Scan the data that follows and count the lines with the string "only"; answer with the count alone.

Data supplied
━━━━
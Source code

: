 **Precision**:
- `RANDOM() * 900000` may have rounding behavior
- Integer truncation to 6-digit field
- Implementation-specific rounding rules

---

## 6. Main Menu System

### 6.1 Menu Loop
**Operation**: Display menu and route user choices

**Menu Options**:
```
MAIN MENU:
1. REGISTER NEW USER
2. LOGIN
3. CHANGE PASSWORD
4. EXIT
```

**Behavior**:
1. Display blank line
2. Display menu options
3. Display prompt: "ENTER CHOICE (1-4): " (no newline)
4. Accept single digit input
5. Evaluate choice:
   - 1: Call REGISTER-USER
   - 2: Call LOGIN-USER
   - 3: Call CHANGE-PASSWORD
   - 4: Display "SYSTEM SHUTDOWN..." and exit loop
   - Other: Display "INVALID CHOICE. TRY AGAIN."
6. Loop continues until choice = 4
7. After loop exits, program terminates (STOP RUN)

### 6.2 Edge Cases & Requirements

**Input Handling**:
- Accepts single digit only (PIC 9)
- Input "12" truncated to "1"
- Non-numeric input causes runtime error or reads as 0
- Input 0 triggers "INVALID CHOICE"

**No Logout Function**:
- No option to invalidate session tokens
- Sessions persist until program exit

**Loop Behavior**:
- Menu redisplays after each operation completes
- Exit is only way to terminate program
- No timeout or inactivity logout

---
━━━━
Solution to this exercise
2